» WHAT YOU HAVE TO DO
Of all the lines in the entries, how many carry the word "permettere"? The reply is that number and no more.

[Data excerpts]
==*==
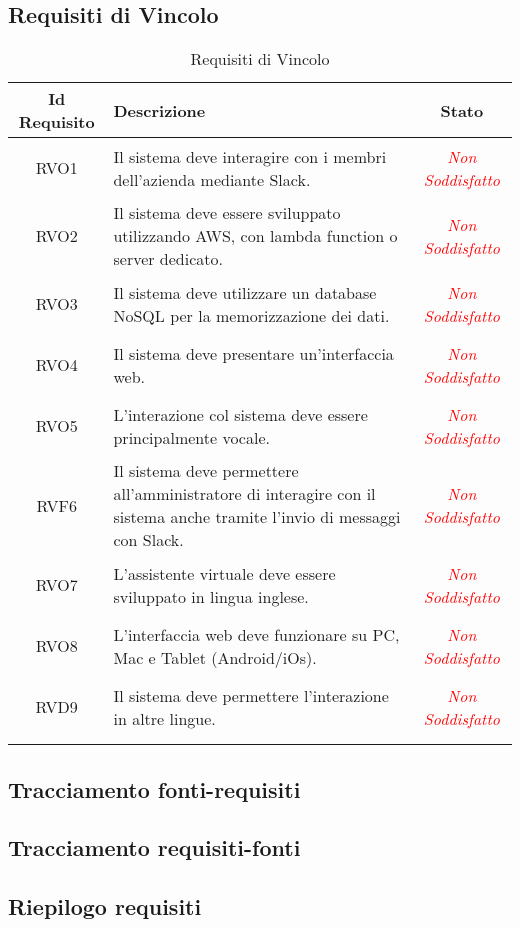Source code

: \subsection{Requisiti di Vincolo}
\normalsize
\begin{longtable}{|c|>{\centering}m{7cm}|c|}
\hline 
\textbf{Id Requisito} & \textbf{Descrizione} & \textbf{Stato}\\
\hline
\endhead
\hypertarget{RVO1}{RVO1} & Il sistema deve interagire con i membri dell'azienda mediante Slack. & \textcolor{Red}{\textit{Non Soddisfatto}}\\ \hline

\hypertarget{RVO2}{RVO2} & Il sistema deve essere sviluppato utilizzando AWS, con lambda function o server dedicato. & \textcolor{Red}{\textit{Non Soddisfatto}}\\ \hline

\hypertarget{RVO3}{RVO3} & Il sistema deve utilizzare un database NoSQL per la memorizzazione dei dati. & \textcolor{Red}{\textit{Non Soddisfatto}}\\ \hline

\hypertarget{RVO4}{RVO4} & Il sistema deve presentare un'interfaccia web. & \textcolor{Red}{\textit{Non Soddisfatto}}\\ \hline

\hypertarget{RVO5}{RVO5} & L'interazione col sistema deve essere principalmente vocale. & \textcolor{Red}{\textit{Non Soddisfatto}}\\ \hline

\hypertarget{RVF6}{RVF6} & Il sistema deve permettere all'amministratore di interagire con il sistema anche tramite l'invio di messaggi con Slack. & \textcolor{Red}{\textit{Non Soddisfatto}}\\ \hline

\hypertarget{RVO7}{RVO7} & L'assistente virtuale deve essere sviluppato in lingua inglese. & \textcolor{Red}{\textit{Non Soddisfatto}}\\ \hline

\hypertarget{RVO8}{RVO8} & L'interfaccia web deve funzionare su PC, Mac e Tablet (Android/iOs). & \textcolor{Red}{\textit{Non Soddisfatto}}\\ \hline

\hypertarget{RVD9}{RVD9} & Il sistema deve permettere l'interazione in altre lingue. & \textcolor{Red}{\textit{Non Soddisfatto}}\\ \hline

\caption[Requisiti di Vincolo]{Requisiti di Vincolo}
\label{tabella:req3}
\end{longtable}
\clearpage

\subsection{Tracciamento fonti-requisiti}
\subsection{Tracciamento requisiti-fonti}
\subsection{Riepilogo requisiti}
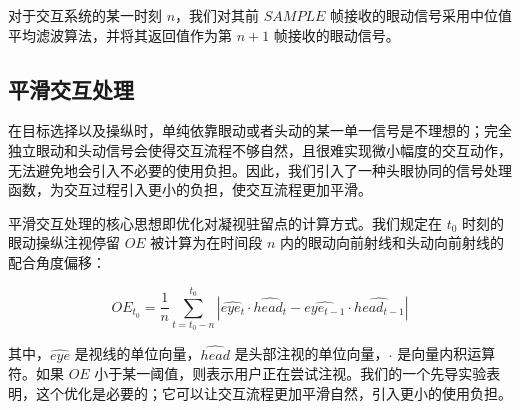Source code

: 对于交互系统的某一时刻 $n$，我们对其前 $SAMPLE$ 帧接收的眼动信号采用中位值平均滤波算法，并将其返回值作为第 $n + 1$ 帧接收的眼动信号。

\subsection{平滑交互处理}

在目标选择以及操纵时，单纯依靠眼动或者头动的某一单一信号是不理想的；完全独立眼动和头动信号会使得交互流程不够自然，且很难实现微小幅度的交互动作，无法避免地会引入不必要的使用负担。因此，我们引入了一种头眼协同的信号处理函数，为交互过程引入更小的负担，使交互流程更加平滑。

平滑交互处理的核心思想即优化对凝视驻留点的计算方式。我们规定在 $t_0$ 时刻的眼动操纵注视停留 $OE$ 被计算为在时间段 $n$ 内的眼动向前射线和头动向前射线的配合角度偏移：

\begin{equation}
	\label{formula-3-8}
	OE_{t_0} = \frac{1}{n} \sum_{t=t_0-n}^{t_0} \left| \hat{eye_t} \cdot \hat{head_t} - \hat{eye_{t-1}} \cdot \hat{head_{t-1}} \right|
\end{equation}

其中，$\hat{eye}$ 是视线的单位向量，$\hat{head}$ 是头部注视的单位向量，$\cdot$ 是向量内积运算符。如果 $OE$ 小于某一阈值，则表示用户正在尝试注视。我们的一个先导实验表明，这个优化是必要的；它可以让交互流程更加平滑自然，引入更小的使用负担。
==*==
» SOLVED EXERCISE
2